Finite geometry is just that: geometry with finitely many points, finitely many lines, and so on.
One of the reasons why finite geometry is interesting is that some of the properties of Euclidean geometry still hold in the finite world. For example, Pascal's Theorem states that the three points of intersection of opposite sides of a hexagram inscribed in a conic lie on a line (see the picture below). The same result holds in the corresponding finite plane. (To be precise, we should take a finite projective plane satisfying the theorem of Desargues).
Finite geometry is intimately linked with experimental design, information security, particle physics and coding theory. Apart from being an exciting and interesting areas in combinatorics, finite geometry has many applications to algebraic geometry, group theory, codes, graphs and designs.
A building is a combinatorial and geometric structure which generalises many of the widely known geometries, such as projective spaces, polar spaces and trees. This field, initiated by Jacques Tits in the 70s as a way to understand the exceptional groups of Lie type, has many applications mainly to group theory.

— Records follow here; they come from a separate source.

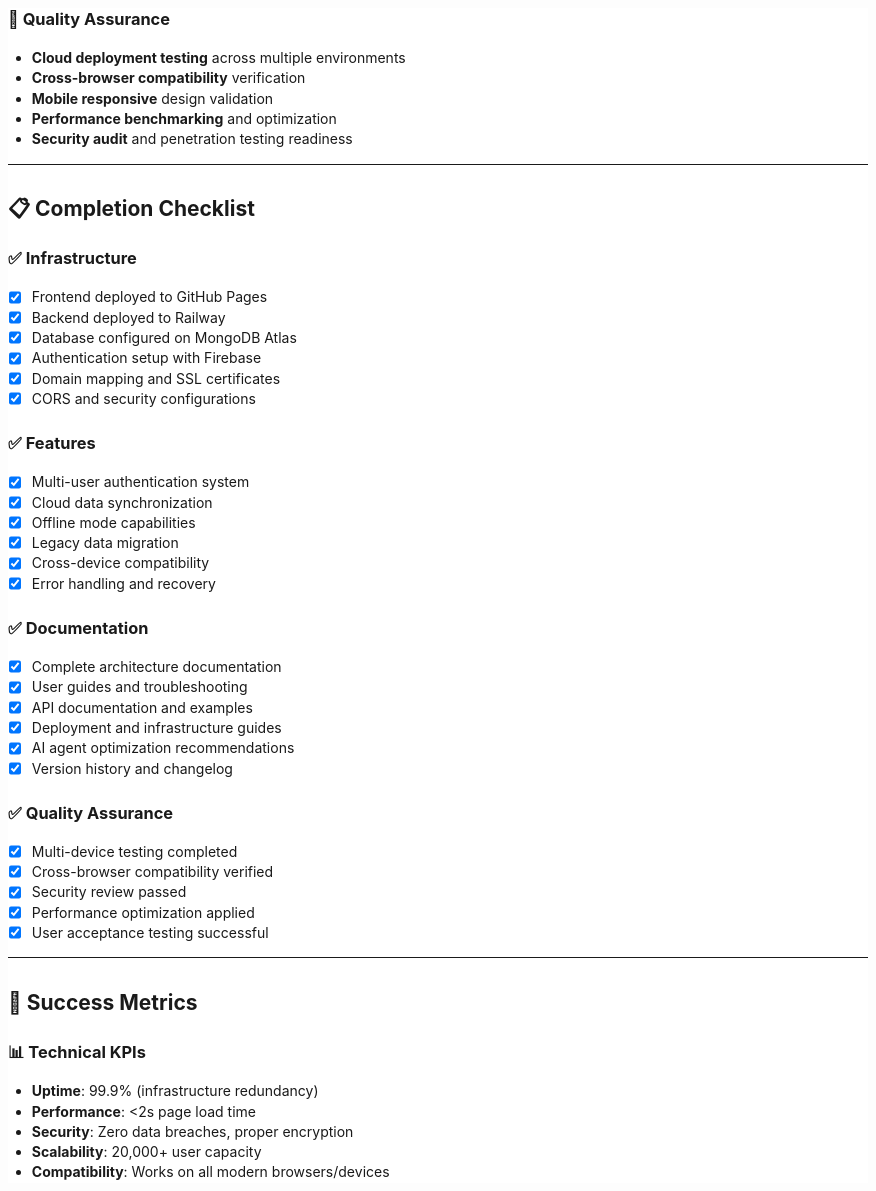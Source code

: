 ### 🧪 **Quality Assurance**
- **Cloud deployment testing** across multiple environments
- **Cross-browser compatibility** verification
- **Mobile responsive** design validation
- **Performance benchmarking** and optimization
- **Security audit** and penetration testing readiness

---

## 📋 Completion Checklist

### ✅ **Infrastructure**
- [x] Frontend deployed to GitHub Pages
- [x] Backend deployed to Railway
- [x] Database configured on MongoDB Atlas
- [x] Authentication setup with Firebase
- [x] Domain mapping and SSL certificates
- [x] CORS and security configurations

### ✅ **Features**
- [x] Multi-user authentication system
- [x] Cloud data synchronization
- [x] Offline mode capabilities
- [x] Legacy data migration
- [x] Cross-device compatibility
- [x] Error handling and recovery

### ✅ **Documentation**
- [x] Complete architecture documentation
- [x] User guides and troubleshooting
- [x] API documentation and examples
- [x] Deployment and infrastructure guides
- [x] AI agent optimization recommendations
- [x] Version history and changelog

### ✅ **Quality Assurance**
- [x] Multi-device testing completed
- [x] Cross-browser compatibility verified
- [x] Security review passed
- [x] Performance optimization applied
- [x] User acceptance testing successful

---

## 🎉 Success Metrics

### 📊 **Technical KPIs**
- **Uptime**: 99.9% (infrastructure redundancy)
- **Performance**: <2s page load time
- **Security**: Zero data breaches, proper encryption
- **Scalability**: 20,000+ user capacity
- **Compatibility**: Works on all modern browsers/devices
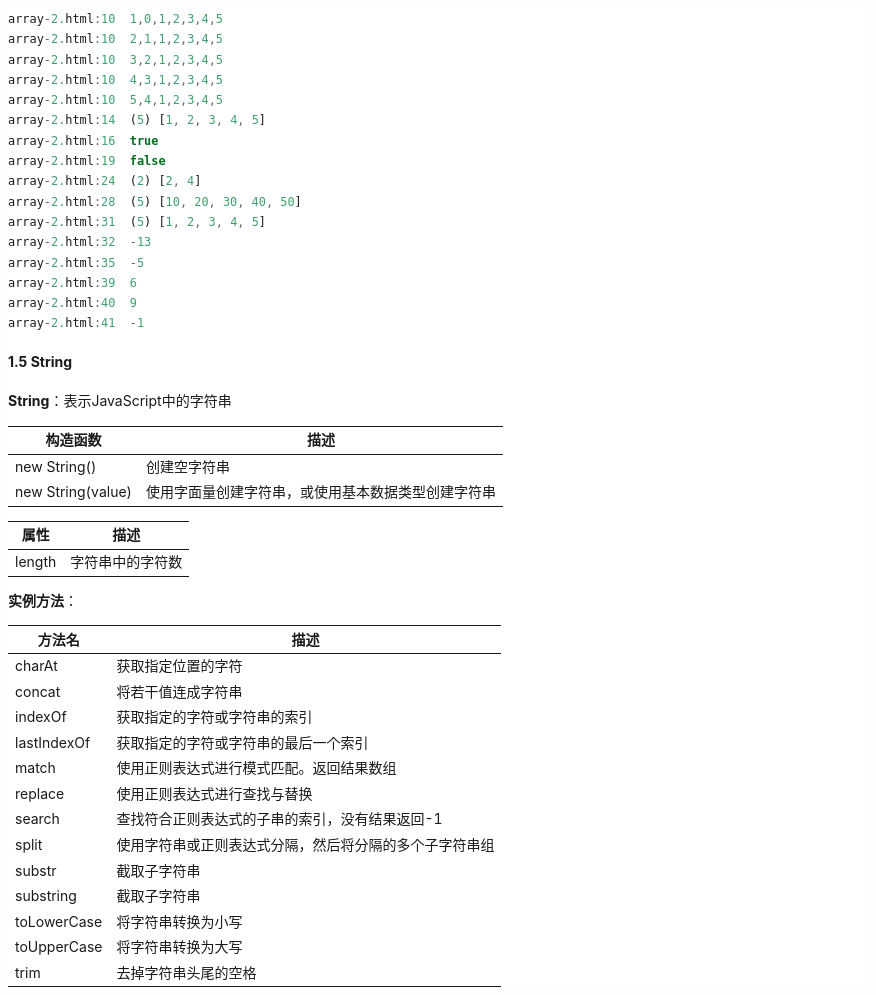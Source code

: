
 ```js
array-2.html:10  1,0,1,2,3,4,5
array-2.html:10  2,1,1,2,3,4,5
array-2.html:10  3,2,1,2,3,4,5
array-2.html:10  4,3,1,2,3,4,5
array-2.html:10  5,4,1,2,3,4,5
array-2.html:14  (5) [1, 2, 3, 4, 5]
array-2.html:16  true
array-2.html:19  false
array-2.html:24  (2) [2, 4]
array-2.html:28  (5) [10, 20, 30, 40, 50]
array-2.html:31  (5) [1, 2, 3, 4, 5]
array-2.html:32  -13
array-2.html:35  -5
array-2.html:39  6
array-2.html:40  9
array-2.html:41  -1
```

#### 1.5 String

**String**：表示JavaScript中的字符串

| **构造函数**      | **描述**                                           |
| ----------------- | -------------------------------------------------- |
| new String()      | 创建空字符串                                       |
| new String(value) | 使用字面量创建字符串，或使用基本数据类型创建字符串 |

| **属性** | **描述**         |
| -------- | ---------------- |
| length   | 字符串中的字符数 |

**实例方法**：

| **方法名**  | **描述**                                               |
| ----------- | ------------------------------------------------------ |
| charAt      | 获取指定位置的字符                                     |
| concat      | 将若干值连成字符串                                     |
| indexOf     | 获取指定的字符或字符串的索引                           |
| lastIndexOf | 获取指定的字符或字符串的最后一个索引                   |
| match       | 使用正则表达式进行模式匹配。返回结果数组               |
| replace     | 使用正则表达式进行查找与替换                           |
| search      | 查找符合正则表达式的子串的索引，没有结果返回-1         |
| split       | 使用字符串或正则表达式分隔，然后将分隔的多个子字符串组 |
| substr      | 截取子字符串                                           |
| substring   | 截取子字符串                                           |
| toLowerCase | 将字符串转换为小写                                     |
| toUpperCase | 将字符串转换为大写                                     |
| trim        | 去掉字符串头尾的空格                                   |
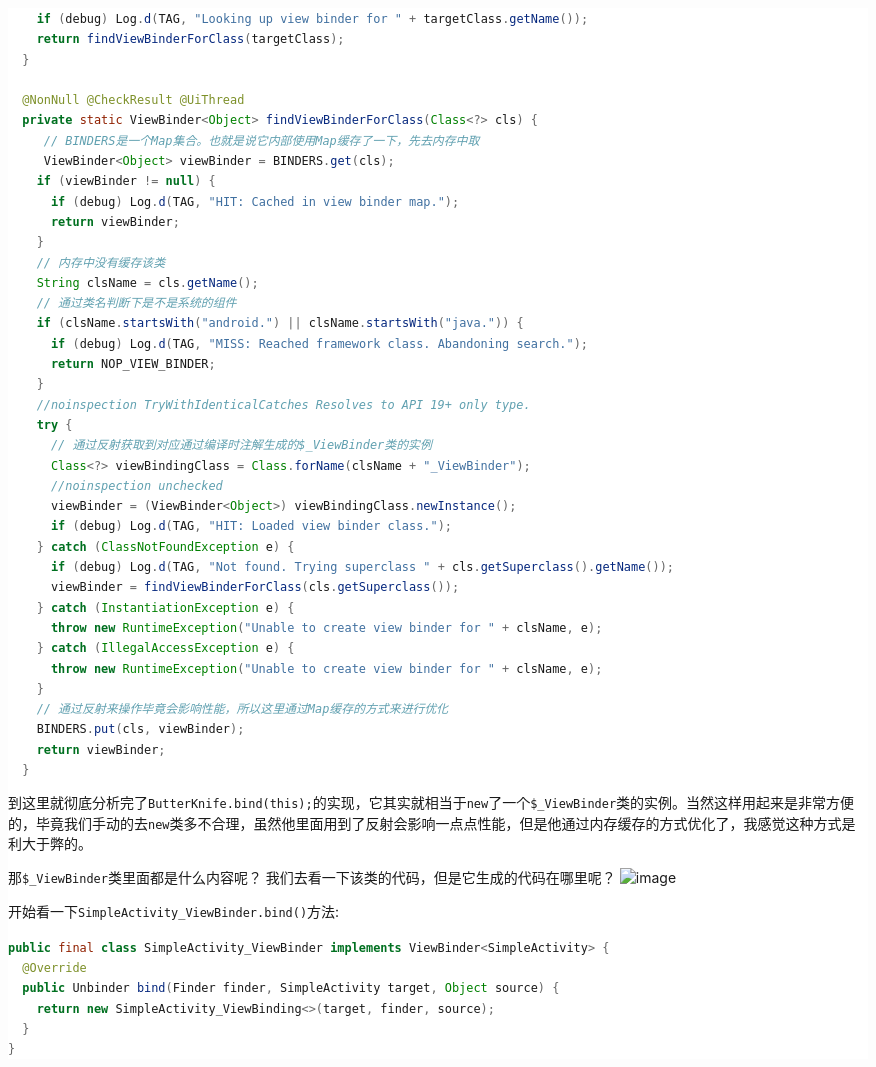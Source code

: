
```java
    if (debug) Log.d(TAG, "Looking up view binder for " + targetClass.getName());
    return findViewBinderForClass(targetClass);
  }

  @NonNull @CheckResult @UiThread
  private static ViewBinder<Object> findViewBinderForClass(Class<?> cls) {
     // BINDERS是一个Map集合。也就是说它内部使用Map缓存了一下，先去内存中取
     ViewBinder<Object> viewBinder = BINDERS.get(cls);
    if (viewBinder != null) {
      if (debug) Log.d(TAG, "HIT: Cached in view binder map.");
      return viewBinder;
    }
    // 内存中没有缓存该类
    String clsName = cls.getName();
    // 通过类名判断下是不是系统的组件
    if (clsName.startsWith("android.") || clsName.startsWith("java.")) {
      if (debug) Log.d(TAG, "MISS: Reached framework class. Abandoning search.");
      return NOP_VIEW_BINDER;
    }
    //noinspection TryWithIdenticalCatches Resolves to API 19+ only type.
    try {
      // 通过反射获取到对应通过编译时注解生成的$_ViewBinder类的实例
      Class<?> viewBindingClass = Class.forName(clsName + "_ViewBinder");
      //noinspection unchecked
      viewBinder = (ViewBinder<Object>) viewBindingClass.newInstance();
      if (debug) Log.d(TAG, "HIT: Loaded view binder class.");
    } catch (ClassNotFoundException e) {
      if (debug) Log.d(TAG, "Not found. Trying superclass " + cls.getSuperclass().getName());
      viewBinder = findViewBinderForClass(cls.getSuperclass());
    } catch (InstantiationException e) {
      throw new RuntimeException("Unable to create view binder for " + clsName, e);
    } catch (IllegalAccessException e) {
      throw new RuntimeException("Unable to create view binder for " + clsName, e);
    }
    // 通过反射来操作毕竟会影响性能，所以这里通过Map缓存的方式来进行优化
    BINDERS.put(cls, viewBinder);
    return viewBinder;
  }

```

到这里就彻底分析完了`ButterKnife.bind(this);`的实现，它其实就相当于`new`了一个`$_ViewBinder`类的实例。当然这样用起来是非常方便的，毕竟我们手动的去`new`类多不合理，虽然他里面用到了反射会影响一点点性能，但是他通过内存缓存的方式优化了，我感觉这种方式是利大于弊的。   

那`$_ViewBinder`类里面都是什么内容呢？ 我们去看一下该类的代码，但是它生成的代码在哪里呢？
![image](https://github.com/CharonChui/Pictures/blob/master/butterknife_apt_genierate_code.png?raw=true)
   

开始看一下`SimpleActivity_ViewBinder.bind()`方法:      
```java
public final class SimpleActivity_ViewBinder implements ViewBinder<SimpleActivity> {
  @Override
  public Unbinder bind(Finder finder, SimpleActivity target, Object source) {
    return new SimpleActivity_ViewBinding<>(target, finder, source);
  }
}
```

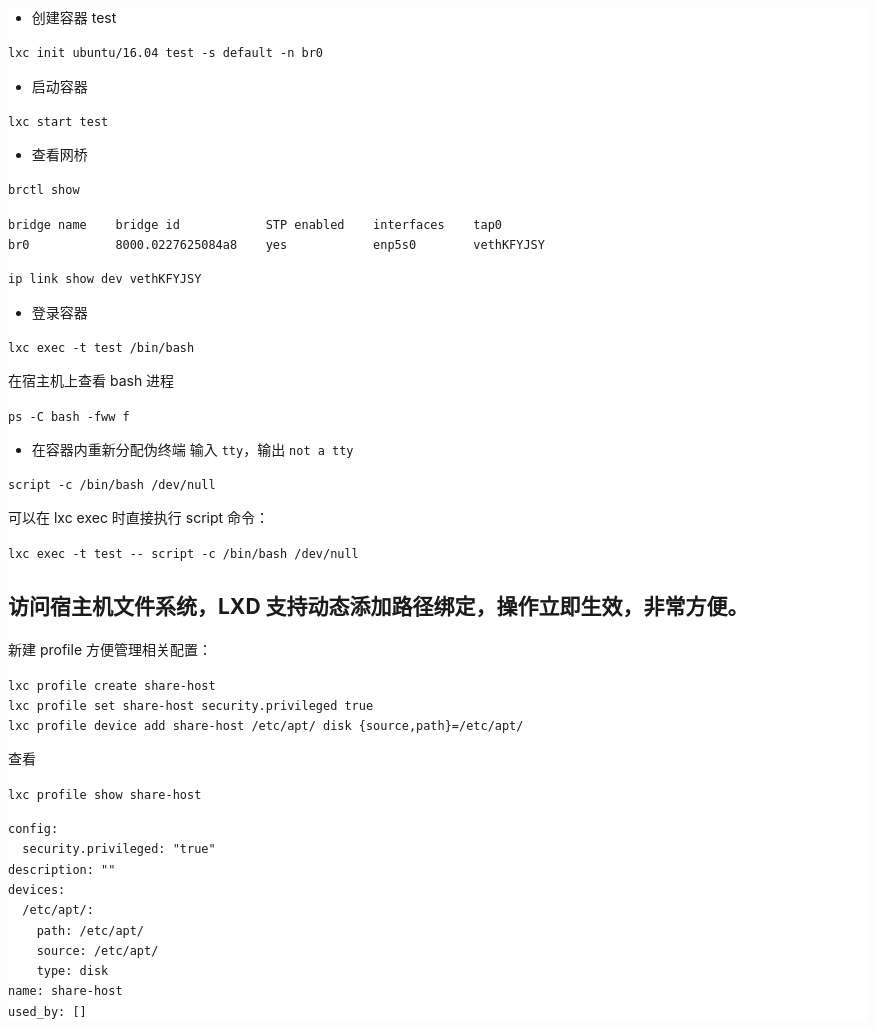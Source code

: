 * 创建容器 test
```shell
lxc init ubuntu/16.04 test -s default -n br0
```

* 启动容器
```shell
lxc start test
```

* 查看网桥

```shell
brctl show
```
```output
bridge name    bridge id            STP enabled    interfaces    tap0
br0            8000.0227625084a8    yes            enp5s0        vethKFYJSY
```
```shell
ip link show dev vethKFYJSY
```

* 登录容器

```shell
lxc exec -t test /bin/bash
```
在宿主机上查看 bash 进程

```shell
ps -C bash -fww f
```
* 在容器内重新分配伪终端
输入 `tty`，输出 `not a tty`
```shell
script -c /bin/bash /dev/null
```
可以在 lxc exec 时直接执行 script 命令：
```shell
lxc exec -t test -- script -c /bin/bash /dev/null
```

## 访问宿主机文件系统，LXD 支持动态添加路径绑定，操作立即生效，非常方便。

新建 profile 方便管理相关配置：
```shell
lxc profile create share-host
lxc profile set share-host security.privileged true
lxc profile device add share-host /etc/apt/ disk {source,path}=/etc/apt/
```
查看
```shell
lxc profile show share-host
```
```output
config:
  security.privileged: "true"
description: ""
devices:
  /etc/apt/:
    path: /etc/apt/
    source: /etc/apt/
    type: disk
name: share-host
used_by: []
```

Some highlights of the work of the CMSC are the following:
Bamberg, Li, and Swartz have characterised generalised quadrangles that admit locally 2-transitive symmetries.
Bamberg, Giudici, and Royle have shown that every flock generalised quadrangle (with an even number of points) has a hemisystem.
Royle and Penttila classified all of the ovoids of finite projective 3-space for all orders up to 32.
Devillers, Muhlherr, and Van Maldeghem showed that a 3-spherical building in which each rank 2 residue is connected far away from a chamber, and each rank 3 residue is simply 2-connected far away from a chamber, admits a twinning (i.e., is one half of a twin building) as soon as it admits a twinning with a single chamber.